-- Extracted information --
+---+
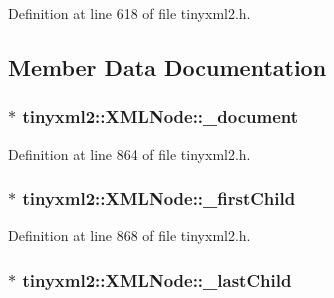 Definition at line 618 of file tinyxml2.\+h.



\subsection{Member Data Documentation}
\hypertarget{classtinyxml2_1_1_x_m_l_node_a8d2d2be0bb6797625551eb0e91f0ff62}{
\subsubsection[{\+\_\+document}]{$\ast$ tinyxml2\+::\+X\+M\+L\+Node\+::\+\_\+document\hspace{0.3cm}{\ttfamily [protected]}}}\label{classtinyxml2_1_1_x_m_l_node_a8d2d2be0bb6797625551eb0e91f0ff62}


Definition at line 864 of file tinyxml2.\+h.

\hypertarget{classtinyxml2_1_1_x_m_l_node_aa20c91e4213dc930c5bdf420322ca342}{
\subsubsection[{\+\_\+first\+Child}]{$\ast$ tinyxml2\+::\+X\+M\+L\+Node\+::\+\_\+first\+Child\hspace{0.3cm}{\ttfamily [protected]}}}\label{classtinyxml2_1_1_x_m_l_node_aa20c91e4213dc930c5bdf420322ca342}


Definition at line 868 of file tinyxml2.\+h.

\hypertarget{classtinyxml2_1_1_x_m_l_node_a099b6560ae44ab9edb8453aaf1a3747b}{
\subsubsection[{\+\_\+last\+Child}]{$\ast$ tinyxml2\+::\+X\+M\+L\+Node\+::\+\_\+last\+Child\hspace{0.3cm}{\ttfamily [protected]}}}\label{classtinyxml2_1_1_x_m_l_node_a099b6560ae44ab9edb8453aaf1a3747b}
+---+
-- Work task --
Output each entry exactly. Skip the pictures.

-- Response area --
 Definition at line 618 of file tinyxml2.\+h.



\subsection{Member Data Documentation}
\hypertarget{classtinyxml2_1_1_x_m_l_node_a8d2d2be0bb6797625551eb0e91f0ff62}{
\subsubsection[{\+\_\+document}]{$\ast$ tinyxml2\+::\+X\+M\+L\+Node\+::\+\_\+document\hspace{0.3cm}{\ttfamily [protected]}}}\label{classtinyxml2_1_1_x_m_l_node_a8d2d2be0bb6797625551eb0e91f0ff62}


Definition at line 864 of file tinyxml2.\+h.

\hypertarget{classtinyxml2_1_1_x_m_l_node_aa20c91e4213dc930c5bdf420322ca342}{
\subsubsection[{\+\_\+first\+Child}]{$\ast$ tinyxml2\+::\+X\+M\+L\+Node\+::\+\_\+first\+Child\hspace{0.3cm}{\ttfamily [protected]}}}\label{classtinyxml2_1_1_x_m_l_node_aa20c91e4213dc930c5bdf420322ca342}


Definition at line 868 of file tinyxml2.\+h.

\hypertarget{classtinyxml2_1_1_x_m_l_node_a099b6560ae44ab9edb8453aaf1a3747b}{
\subsubsection[{\+\_\+last\+Child}]{$\ast$ tinyxml2\+::\+X\+M\+L\+Node\+::\+\_\+last\+Child\hspace{0.3cm}{\ttfamily [protected]}}}\label{classtinyxml2_1_1_x_m_l_node_a099b6560ae44ab9edb8453aaf1a3747b}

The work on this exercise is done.